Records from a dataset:
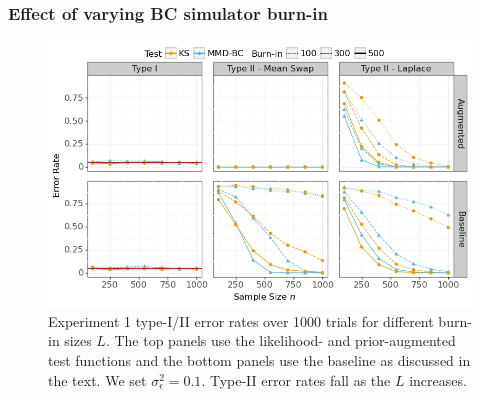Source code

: \subsubsection{Effect of varying BC simulator burn-in}
\begin{figure}[H]
    \centering
    \includegraphics[width=\textwidth]{figures/results_1b.png}
    \caption{Experiment 1 type-I/II error rates over 1000 trials for different burn-in sizes $L$. The top panels use the likelihood- and prior-augmented test functions and the bottom panels use the baseline as discussed in the text. We set $\sigma_{\epsilon}^{2}=0.1$. Type-II error rates fall as the $L$ increases.}
    \label{fig:ex2b}
\end{figure}


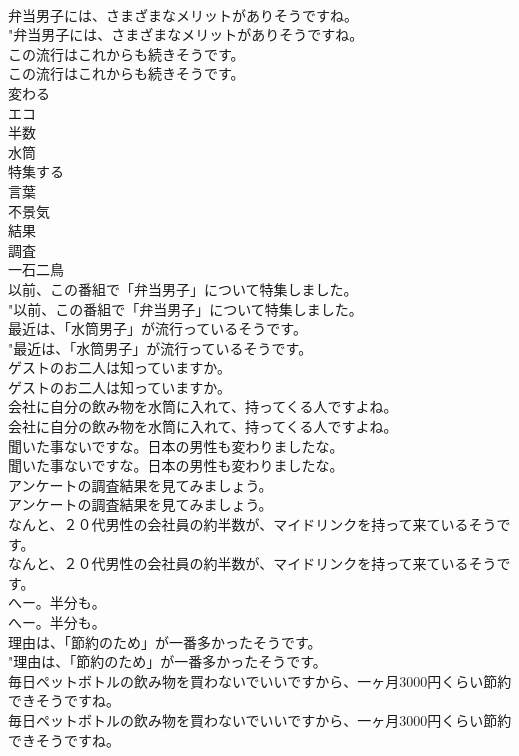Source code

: \documentclass[8pt]{extreport}
\begin{document}
\begin{CJK}{UTF8}{min}
\\	弁当男子には、さまざまなメリットがありそうですね。	
\\	"弁当男子には、さまざまなメリットがありそうですね。 
\\	この流行はこれからも続きそうです。	
\\	この流行はこれからも続きそうです。 
\\	変わる
\\	エコ
\\	半数
\\	水筒
\\	特集する
\\	言葉
\\	不景気
\\	結果
\\	調査
\\	一石二鳥
\\	以前、この番組で「弁当男子」について特集しました。	
\\	"以前、この番組で「弁当男子」について特集しました。 
\\	最近は、「水筒男子」が流行っているそうです。	
\\	"最近は、「水筒男子」が流行っているそうです。 
\\	ゲストのお二人は知っていますか。	
\\	ゲストのお二人は知っていますか。 
\\	会社に自分の飲み物を水筒に入れて、持ってくる人ですよね。	
\\	会社に自分の飲み物を水筒に入れて、持ってくる人ですよね。 
\\	聞いた事ないですな。日本の男性も変わりましたな。	
\\	聞いた事ないですな。日本の男性も変わりましたな。 
\\	アンケートの調査結果を見てみましょう。	
\\	アンケートの調査結果を見てみましょう。 
\\	なんと、２０代男性の会社員の約半数が、マイドリンクを持って来ているそうです。	
\\	なんと、２０代男性の会社員の約半数が、マイドリンクを持って来ているそうです。 
\\	へー。半分も。	
\\	へー。半分も。 
\\	理由は、「節約のため」が一番多かったそうです。	
\\	"理由は、「節約のため」が一番多かったそうです。 
\\	毎日ペットボトルの飲み物を買わないでいいですから、一ヶ月3000円くらい節約できそうですね。	
\\	毎日ペットボトルの飲み物を買わないでいいですから、一ヶ月3000円くらい節約できそうですね。 

\end{CJK}
\end{document}
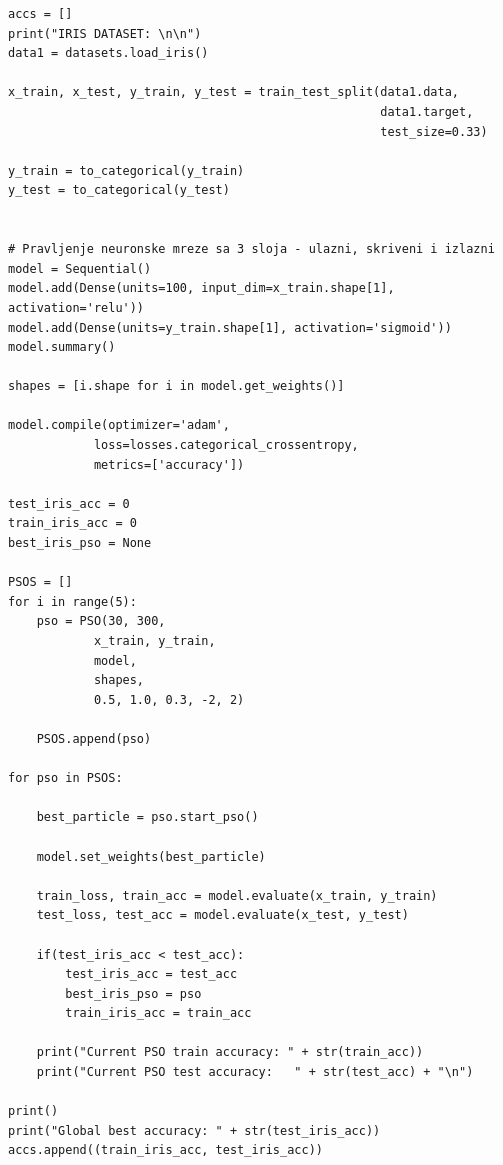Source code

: \documentclass[a4paper]{article}
\begin{document}
\begin{lstlisting}
accs = []
print("IRIS DATASET: \n\n")
data1 = datasets.load_iris()

x_train, x_test, y_train, y_test = train_test_split(data1.data, 
                                                    data1.target, 
                                                    test_size=0.33)

y_train = to_categorical(y_train)
y_test = to_categorical(y_test)


# Pravljenje neuronske mreze sa 3 sloja - ulazni, skriveni i izlazni
model = Sequential()
model.add(Dense(units=100, input_dim=x_train.shape[1], activation='relu'))
model.add(Dense(units=y_train.shape[1], activation='sigmoid'))
model.summary()

shapes = [i.shape for i in model.get_weights()]

model.compile(optimizer='adam', 
            loss=losses.categorical_crossentropy, 
            metrics=['accuracy'])

test_iris_acc = 0
train_iris_acc = 0
best_iris_pso = None

PSOS = []
for i in range(5):
    pso = PSO(30, 300, 
            x_train, y_train, 
            model, 
            shapes, 
            0.5, 1.0, 0.3, -2, 2)

    PSOS.append(pso)

for pso in PSOS:

    best_particle = pso.start_pso()

    model.set_weights(best_particle)

    train_loss, train_acc = model.evaluate(x_train, y_train)
    test_loss, test_acc = model.evaluate(x_test, y_test)

    if(test_iris_acc < test_acc): 
        test_iris_acc = test_acc
        best_iris_pso = pso
        train_iris_acc = train_acc
        
    print("Current PSO train accuracy: " + str(train_acc))
    print("Current PSO test accuracy:   " + str(test_acc) + "\n")

print()
print("Global best accuracy: " + str(test_iris_acc))
accs.append((train_iris_acc, test_iris_acc))

\end{lstlisting}
\end{document}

■ **What to work on**: Output every entry exactly. Pictures stay out.

■ **Response to the task**:
Source code

: \subsubsection{Effect of varying BC simulator burn-in}
\begin{figure}[H]
    \centering
    \includegraphics[width=\textwidth]{figures/results_1b.png}
    \caption{Experiment 1 type-I/II error rates over 1000 trials for different burn-in sizes $L$. The top panels use the likelihood- and prior-augmented test functions and the bottom panels use the baseline as discussed in the text. We set $\sigma_{\epsilon}^{2}=0.1$. Type-II error rates fall as the $L$ increases.}
    \label{fig:ex2b}
\end{figure}


Source code

: \documentclass[8pt]{extreport}
\begin{document}
\begin{CJK}{UTF8}{min}
\\	弁当男子には、さまざまなメリットがありそうですね。	
\\	"弁当男子には、さまざまなメリットがありそうですね。 
\\	この流行はこれからも続きそうです。	
\\	この流行はこれからも続きそうです。 
\\	変わる
\\	エコ
\\	半数
\\	水筒
\\	特集する
\\	言葉
\\	不景気
\\	結果
\\	調査
\\	一石二鳥
\\	以前、この番組で「弁当男子」について特集しました。	
\\	"以前、この番組で「弁当男子」について特集しました。 
\\	最近は、「水筒男子」が流行っているそうです。	
\\	"最近は、「水筒男子」が流行っているそうです。 
\\	ゲストのお二人は知っていますか。	
\\	ゲストのお二人は知っていますか。 
\\	会社に自分の飲み物を水筒に入れて、持ってくる人ですよね。	
\\	会社に自分の飲み物を水筒に入れて、持ってくる人ですよね。 
\\	聞いた事ないですな。日本の男性も変わりましたな。	
\\	聞いた事ないですな。日本の男性も変わりましたな。 
\\	アンケートの調査結果を見てみましょう。	
\\	アンケートの調査結果を見てみましょう。 
\\	なんと、２０代男性の会社員の約半数が、マイドリンクを持って来ているそうです。	
\\	なんと、２０代男性の会社員の約半数が、マイドリンクを持って来ているそうです。 
\\	へー。半分も。	
\\	へー。半分も。 
\\	理由は、「節約のため」が一番多かったそうです。	
\\	"理由は、「節約のため」が一番多かったそうです。 
\\	毎日ペットボトルの飲み物を買わないでいいですから、一ヶ月3000円くらい節約できそうですね。	
\\	毎日ペットボトルの飲み物を買わないでいいですから、一ヶ月3000円くらい節約できそうですね。 

\end{CJK}
\end{document}
Source code

: \documentclass[a4paper]{article}
\begin{document}
\begin{lstlisting}
accs = []
print("IRIS DATASET: \n\n")
data1 = datasets.load_iris()

x_train, x_test, y_train, y_test = train_test_split(data1.data, 
                                                    data1.target, 
                                                    test_size=0.33)

y_train = to_categorical(y_train)
y_test = to_categorical(y_test)


# Pravljenje neuronske mreze sa 3 sloja - ulazni, skriveni i izlazni
model = Sequential()
model.add(Dense(units=100, input_dim=x_train.shape[1], activation='relu'))
model.add(Dense(units=y_train.shape[1], activation='sigmoid'))
model.summary()

shapes = [i.shape for i in model.get_weights()]

model.compile(optimizer='adam', 
            loss=losses.categorical_crossentropy, 
            metrics=['accuracy'])

test_iris_acc = 0
train_iris_acc = 0
best_iris_pso = None

PSOS = []
for i in range(5):
    pso = PSO(30, 300, 
            x_train, y_train, 
            model, 
            shapes, 
            0.5, 1.0, 0.3, -2, 2)

    PSOS.append(pso)

for pso in PSOS:

    best_particle = pso.start_pso()

    model.set_weights(best_particle)

    train_loss, train_acc = model.evaluate(x_train, y_train)
    test_loss, test_acc = model.evaluate(x_test, y_test)

    if(test_iris_acc < test_acc): 
        test_iris_acc = test_acc
        best_iris_pso = pso
        train_iris_acc = train_acc
        
    print("Current PSO train accuracy: " + str(train_acc))
    print("Current PSO test accuracy:   " + str(test_acc) + "\n")

print()
print("Global best accuracy: " + str(test_iris_acc))
accs.append((train_iris_acc, test_iris_acc))

\end{lstlisting}
\end{document}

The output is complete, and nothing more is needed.